→ Dataset extract:
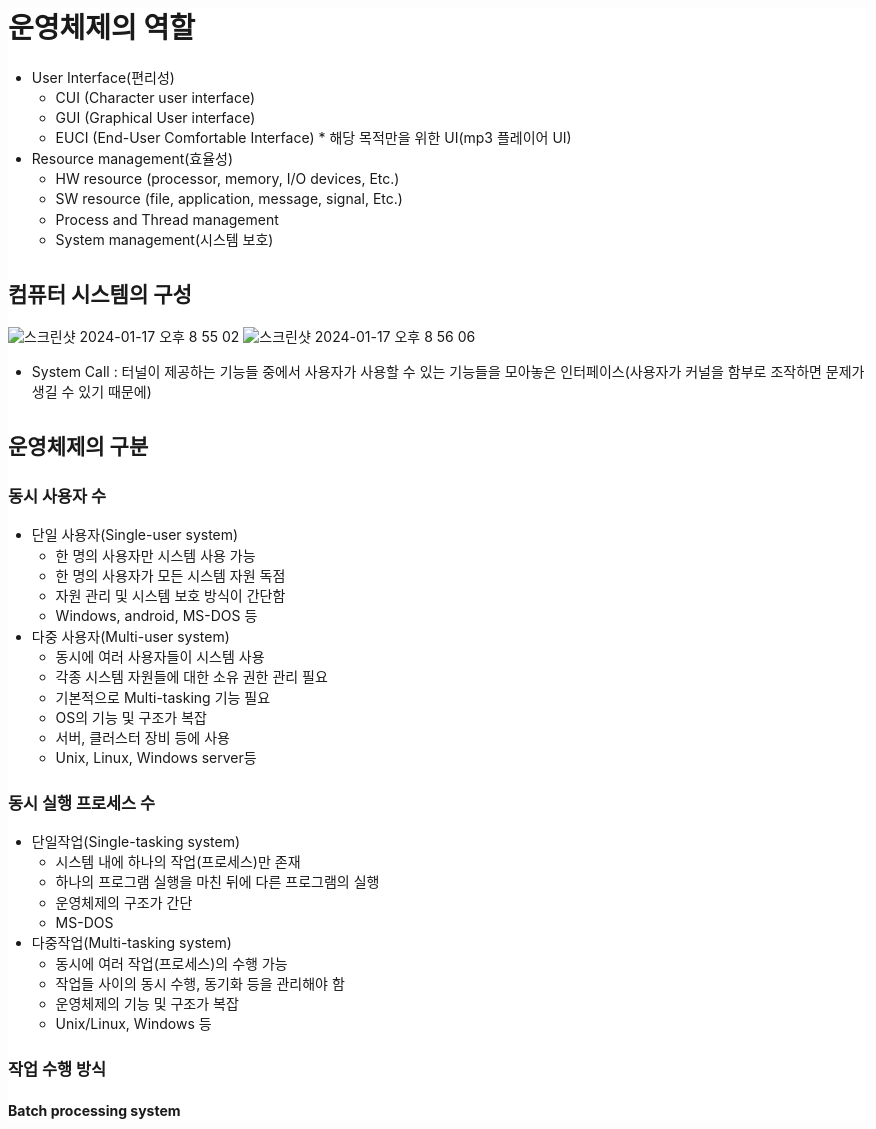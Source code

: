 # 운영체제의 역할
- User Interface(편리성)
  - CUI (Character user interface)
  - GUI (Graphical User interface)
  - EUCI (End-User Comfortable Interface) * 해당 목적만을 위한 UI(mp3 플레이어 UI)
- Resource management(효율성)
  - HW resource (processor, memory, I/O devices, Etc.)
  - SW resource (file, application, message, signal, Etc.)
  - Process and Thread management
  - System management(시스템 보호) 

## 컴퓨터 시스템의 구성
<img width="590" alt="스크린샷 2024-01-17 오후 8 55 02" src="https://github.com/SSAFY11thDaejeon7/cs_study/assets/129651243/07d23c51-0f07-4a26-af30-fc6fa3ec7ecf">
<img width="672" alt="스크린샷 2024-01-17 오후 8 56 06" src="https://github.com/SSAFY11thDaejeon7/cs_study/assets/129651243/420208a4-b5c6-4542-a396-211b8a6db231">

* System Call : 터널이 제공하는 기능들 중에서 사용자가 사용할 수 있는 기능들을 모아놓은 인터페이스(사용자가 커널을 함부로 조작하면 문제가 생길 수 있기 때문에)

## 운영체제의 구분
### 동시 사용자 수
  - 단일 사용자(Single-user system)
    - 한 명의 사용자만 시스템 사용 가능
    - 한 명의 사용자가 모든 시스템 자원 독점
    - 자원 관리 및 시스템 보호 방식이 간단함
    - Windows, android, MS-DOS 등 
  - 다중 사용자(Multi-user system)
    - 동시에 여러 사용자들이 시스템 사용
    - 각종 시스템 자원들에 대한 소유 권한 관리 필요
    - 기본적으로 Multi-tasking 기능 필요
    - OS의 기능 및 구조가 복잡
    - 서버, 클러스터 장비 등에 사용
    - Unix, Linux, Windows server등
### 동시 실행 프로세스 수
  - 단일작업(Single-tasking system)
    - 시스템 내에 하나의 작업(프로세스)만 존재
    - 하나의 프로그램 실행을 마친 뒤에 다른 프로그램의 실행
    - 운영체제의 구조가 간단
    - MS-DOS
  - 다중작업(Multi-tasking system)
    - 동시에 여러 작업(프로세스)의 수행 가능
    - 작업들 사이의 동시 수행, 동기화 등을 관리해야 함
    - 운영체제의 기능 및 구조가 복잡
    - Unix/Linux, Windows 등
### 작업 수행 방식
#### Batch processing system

--

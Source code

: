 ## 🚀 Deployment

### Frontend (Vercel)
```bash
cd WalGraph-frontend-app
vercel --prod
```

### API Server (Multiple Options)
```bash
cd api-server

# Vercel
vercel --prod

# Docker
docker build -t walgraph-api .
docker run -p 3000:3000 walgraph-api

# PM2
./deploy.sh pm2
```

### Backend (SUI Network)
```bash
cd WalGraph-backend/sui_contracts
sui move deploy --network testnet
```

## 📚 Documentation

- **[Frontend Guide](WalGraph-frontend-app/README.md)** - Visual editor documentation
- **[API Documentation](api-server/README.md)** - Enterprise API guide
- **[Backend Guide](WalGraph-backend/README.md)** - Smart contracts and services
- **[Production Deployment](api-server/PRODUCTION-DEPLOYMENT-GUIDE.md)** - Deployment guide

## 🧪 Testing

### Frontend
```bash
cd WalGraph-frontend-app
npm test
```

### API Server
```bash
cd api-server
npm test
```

* * *

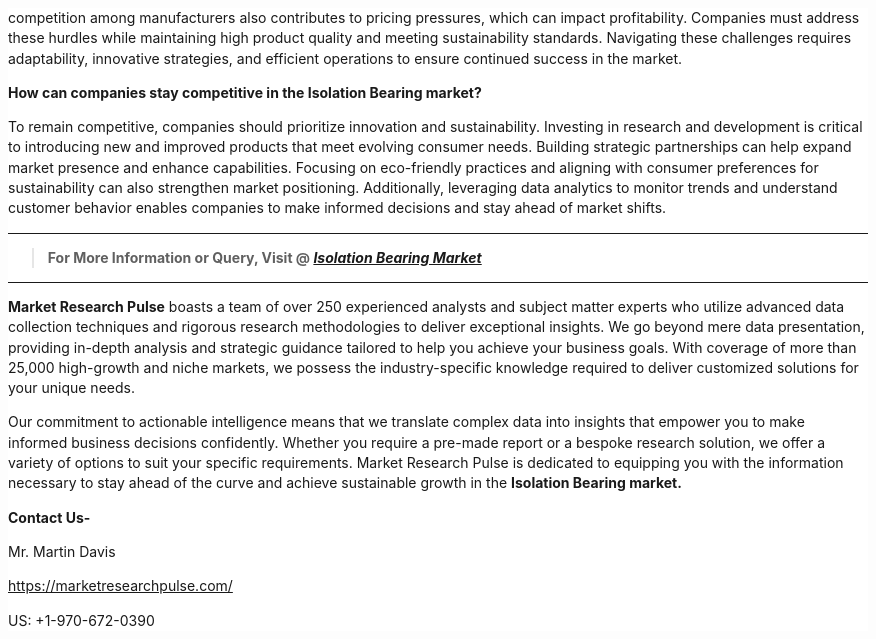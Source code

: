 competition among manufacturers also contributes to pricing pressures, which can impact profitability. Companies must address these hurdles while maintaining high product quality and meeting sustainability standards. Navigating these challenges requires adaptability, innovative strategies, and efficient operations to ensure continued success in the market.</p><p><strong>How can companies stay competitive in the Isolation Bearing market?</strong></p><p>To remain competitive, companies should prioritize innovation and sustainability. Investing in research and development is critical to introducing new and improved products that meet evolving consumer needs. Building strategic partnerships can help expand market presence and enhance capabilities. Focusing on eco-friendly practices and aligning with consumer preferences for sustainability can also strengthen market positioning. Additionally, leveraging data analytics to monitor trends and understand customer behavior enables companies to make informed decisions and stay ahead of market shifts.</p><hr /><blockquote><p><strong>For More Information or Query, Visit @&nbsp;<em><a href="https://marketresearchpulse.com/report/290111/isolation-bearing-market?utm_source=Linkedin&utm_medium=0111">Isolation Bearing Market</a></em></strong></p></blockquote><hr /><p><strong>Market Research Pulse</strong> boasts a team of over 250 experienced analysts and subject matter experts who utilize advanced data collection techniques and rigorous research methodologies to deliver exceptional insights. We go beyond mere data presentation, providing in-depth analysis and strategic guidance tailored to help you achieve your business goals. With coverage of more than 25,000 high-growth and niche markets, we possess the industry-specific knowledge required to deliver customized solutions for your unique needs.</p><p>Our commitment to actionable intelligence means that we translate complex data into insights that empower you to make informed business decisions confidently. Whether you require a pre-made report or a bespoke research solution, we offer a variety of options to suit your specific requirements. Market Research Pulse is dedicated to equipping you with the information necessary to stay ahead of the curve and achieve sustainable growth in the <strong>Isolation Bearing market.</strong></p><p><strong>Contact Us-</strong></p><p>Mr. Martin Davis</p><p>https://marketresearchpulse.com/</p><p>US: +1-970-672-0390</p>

→ Task brief:
Copy verbatim, from the listing above, each line from the one containing "## 운영체제의 구분" down to the one containing "- Unix, Linux, Windows server등", inclusive.

→ Output below:
## 운영체제의 구분
### 동시 사용자 수
  - 단일 사용자(Single-user system)
    - 한 명의 사용자만 시스템 사용 가능
    - 한 명의 사용자가 모든 시스템 자원 독점
    - 자원 관리 및 시스템 보호 방식이 간단함
    - Windows, android, MS-DOS 등 
  - 다중 사용자(Multi-user system)
    - 동시에 여러 사용자들이 시스템 사용
    - 각종 시스템 자원들에 대한 소유 권한 관리 필요
    - 기본적으로 Multi-tasking 기능 필요
    - OS의 기능 및 구조가 복잡
    - 서버, 클러스터 장비 등에 사용
    - Unix, Linux, Windows server등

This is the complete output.